Los «anticuerpos necesarios»
Vivimos en un mundo paradójico. Por una parte se nos dice que el desarrollo de los medios de comunicación ha conseguido unir a todas las partes del planeta entre sí, para formar una «aldea global»; y, por otra, la temática internacional ocupa cada vez menos espacio en los media, ocultada por la información local, por los titulares sensacionalistas, por los cotilleos, los personajillos y toda la información-mercancía.
Pero, seamos justos, la revolución de los media está en plena carrera. Se trata de un fenómeno reciente en la civilización humana; demasiado reciente para que ya haya podido producir los anticuerpos necesarios para combatir las patologías que genera: la manipulación, la corrupción, la arrogancia, la veneración de la pornografía. La literatura sobre los media es, a veces muy crítica, a menudo incluso implacable. Más pronto o más tarde, esta crítica influirá, al menos en parte, en el contenido de los media.
Además, hay que reconocer que muchas personas se sientan delante del televisor porque esperan ver exactamente lo que la televisión les ofrece. En los años 30, el filósofo español Ortega y Gasset escribía en su libro La rebelión de las masas, que la sociedad es una colectividad de personas satisfechas de ellas mismas, de sus gustos y sus opciones. Finalmente, el mundo de los media es diverso. Es una realidad de varios pisos. Junto a los «media basura» hay otros formidables: existen algunos prodigiosos programas de televisión, excelentes emisiones de radio y destacables periódicos. Para quien desee realmente una información honesta, de reflexión en profundidad y basada en sólidos conocimientos, no faltan los media de calidad. A veces es difícil disponer del tiempo necesario para asimilar la oferta existente. Los media son frecuentemente vilipendiados para justificar el letargo en el que han caído nuestras propias conciencias, y nuestra pasividad.

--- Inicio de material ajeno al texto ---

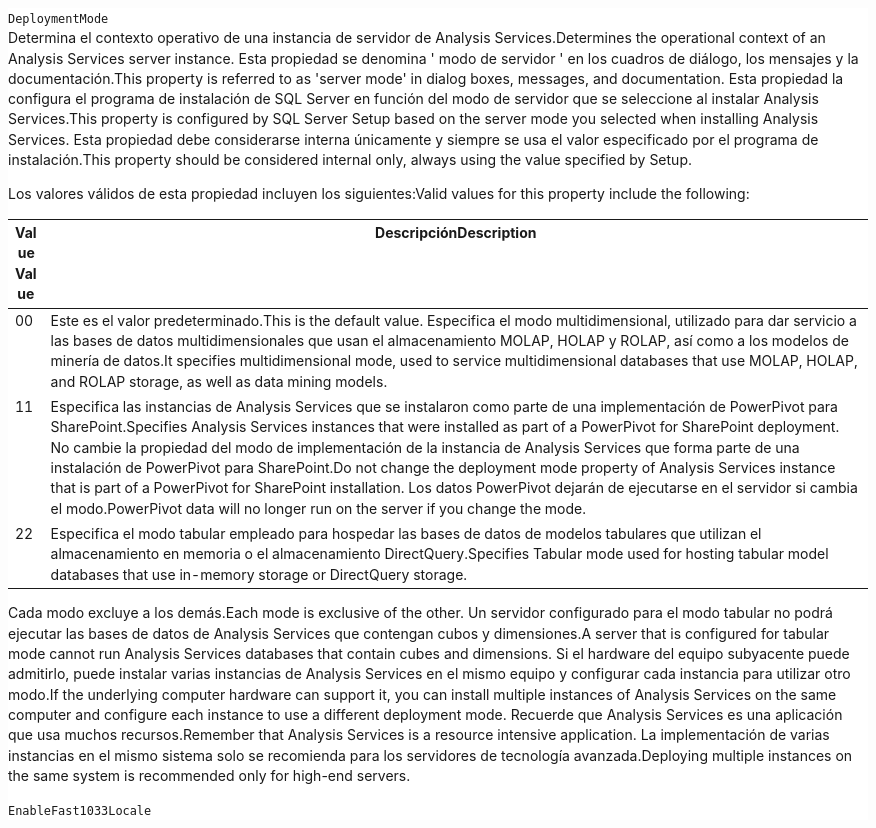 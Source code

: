  `DeploymentMode`  
 <span data-ttu-id="73605-139">Determina el contexto operativo de una instancia de servidor de Analysis Services.</span><span class="sxs-lookup"><span data-stu-id="73605-139">Determines the operational context of an Analysis Services server instance.</span></span> <span data-ttu-id="73605-140">Esta propiedad se denomina ' modo de servidor ' en los cuadros de diálogo, los mensajes y la documentación.</span><span class="sxs-lookup"><span data-stu-id="73605-140">This property is referred to as 'server mode' in dialog boxes, messages, and documentation.</span></span> <span data-ttu-id="73605-141">Esta propiedad la configura el programa de instalación de SQL Server en función del modo de servidor que se seleccione al instalar Analysis Services.</span><span class="sxs-lookup"><span data-stu-id="73605-141">This property is configured by SQL Server Setup based on the server mode you selected when installing Analysis Services.</span></span> <span data-ttu-id="73605-142">Esta propiedad debe considerarse interna únicamente y siempre se usa el valor especificado por el programa de instalación.</span><span class="sxs-lookup"><span data-stu-id="73605-142">This property should be considered internal only, always using the value specified by Setup.</span></span>  
  
 <span data-ttu-id="73605-143">Los valores válidos de esta propiedad incluyen los siguientes:</span><span class="sxs-lookup"><span data-stu-id="73605-143">Valid values for this property include the following:</span></span>  
  
|<span data-ttu-id="73605-144">Value</span><span class="sxs-lookup"><span data-stu-id="73605-144">Value</span></span>|<span data-ttu-id="73605-145">Descripción</span><span class="sxs-lookup"><span data-stu-id="73605-145">Description</span></span>|  
|-----------|-----------------|  
|<span data-ttu-id="73605-146">0</span><span class="sxs-lookup"><span data-stu-id="73605-146">0</span></span>|<span data-ttu-id="73605-147">Este es el valor predeterminado.</span><span class="sxs-lookup"><span data-stu-id="73605-147">This is the default value.</span></span> <span data-ttu-id="73605-148">Especifica el modo multidimensional, utilizado para dar servicio a las bases de datos multidimensionales que usan el almacenamiento MOLAP, HOLAP y ROLAP, así como a los modelos de minería de datos.</span><span class="sxs-lookup"><span data-stu-id="73605-148">It specifies multidimensional mode, used to service multidimensional databases that use MOLAP, HOLAP, and ROLAP storage, as well as data mining models.</span></span>|  
|<span data-ttu-id="73605-149">1</span><span class="sxs-lookup"><span data-stu-id="73605-149">1</span></span>|<span data-ttu-id="73605-150">Especifica las instancias de Analysis Services que se instalaron como parte de una implementación de PowerPivot para SharePoint.</span><span class="sxs-lookup"><span data-stu-id="73605-150">Specifies Analysis Services instances that were installed as part of a PowerPivot for SharePoint deployment.</span></span> <span data-ttu-id="73605-151">No cambie la propiedad del modo de implementación de la instancia de Analysis Services que forma parte de una instalación de PowerPivot para SharePoint.</span><span class="sxs-lookup"><span data-stu-id="73605-151">Do not change the deployment mode property of Analysis Services instance that is part of a PowerPivot for SharePoint installation.</span></span> <span data-ttu-id="73605-152">Los datos PowerPivot dejarán de ejecutarse en el servidor si cambia el modo.</span><span class="sxs-lookup"><span data-stu-id="73605-152">PowerPivot data will no longer run on the server if you change the mode.</span></span>|  
|<span data-ttu-id="73605-153">2</span><span class="sxs-lookup"><span data-stu-id="73605-153">2</span></span>|<span data-ttu-id="73605-154">Especifica el modo tabular empleado para hospedar las bases de datos de modelos tabulares que utilizan el almacenamiento en memoria o el almacenamiento DirectQuery.</span><span class="sxs-lookup"><span data-stu-id="73605-154">Specifies Tabular mode used for hosting tabular model databases that use in-memory storage or DirectQuery storage.</span></span>|  
  
 <span data-ttu-id="73605-155">Cada modo excluye a los demás.</span><span class="sxs-lookup"><span data-stu-id="73605-155">Each mode is exclusive of the other.</span></span> <span data-ttu-id="73605-156">Un servidor configurado para el modo tabular no podrá ejecutar las bases de datos de Analysis Services que contengan cubos y dimensiones.</span><span class="sxs-lookup"><span data-stu-id="73605-156">A server that is configured for tabular mode cannot run Analysis Services databases that contain cubes and dimensions.</span></span> <span data-ttu-id="73605-157">Si el hardware del equipo subyacente puede admitirlo, puede instalar varias instancias de Analysis Services en el mismo equipo y configurar cada instancia para utilizar otro modo.</span><span class="sxs-lookup"><span data-stu-id="73605-157">If the underlying computer hardware can support it, you can install multiple instances of Analysis Services on the same computer and configure each instance to use a different deployment mode.</span></span> <span data-ttu-id="73605-158">Recuerde que Analysis Services es una aplicación que usa muchos recursos.</span><span class="sxs-lookup"><span data-stu-id="73605-158">Remember that Analysis Services is a resource intensive application.</span></span> <span data-ttu-id="73605-159">La implementación de varias instancias en el mismo sistema solo se recomienda para los servidores de tecnología avanzada.</span><span class="sxs-lookup"><span data-stu-id="73605-159">Deploying multiple instances on the same system is recommended only for high-end servers.</span></span>  
  
 `EnableFast1033Locale`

Y nadie ignora que, en la redacción de los periódicos, en los estudios de radio y televisión, hay periodistas sensibles y de gran talento, personas que tienen la estima de sus contemporáneos, que consideran que nuestro planeta es un lugar apasionante, que vale la pena que sea conocido, comprendido y salvado. La mayor parte del tiempo, esos periodistas trabajan dando muestras de abnegación y de dedicación, con entusiasmo y espíritu de sacrificio, renunciando a las facilidades, al bienestar, hasta llegar a ignorar su seguridad personal. Con el único objetivo de dar testimonio del mundo que nos rodea. Y de la multitud de peligros y esperanzas que entraña.
Notas
1 París, Flammarion, 1998. 2 Léase de Rudolph Arnheim, La Pensée visuelle, París, Flammarion, 1976.
3 Léase a Serge Halimi, «Un journalisme de racolage», en Le Monde Diplomatique, agosto de 1998.
Ryszard Kapuscinski fue un periodista y escritor polaco.
Este texto retoma, en lo esencial, el discurso pronunciado por el autor, en Estocolmo, durante la ceremonia de entrega de los premios de periodismo Stora Jurnalstpriset y fue publicado en Le Monde Diplomatique, julio-agosto de 1999.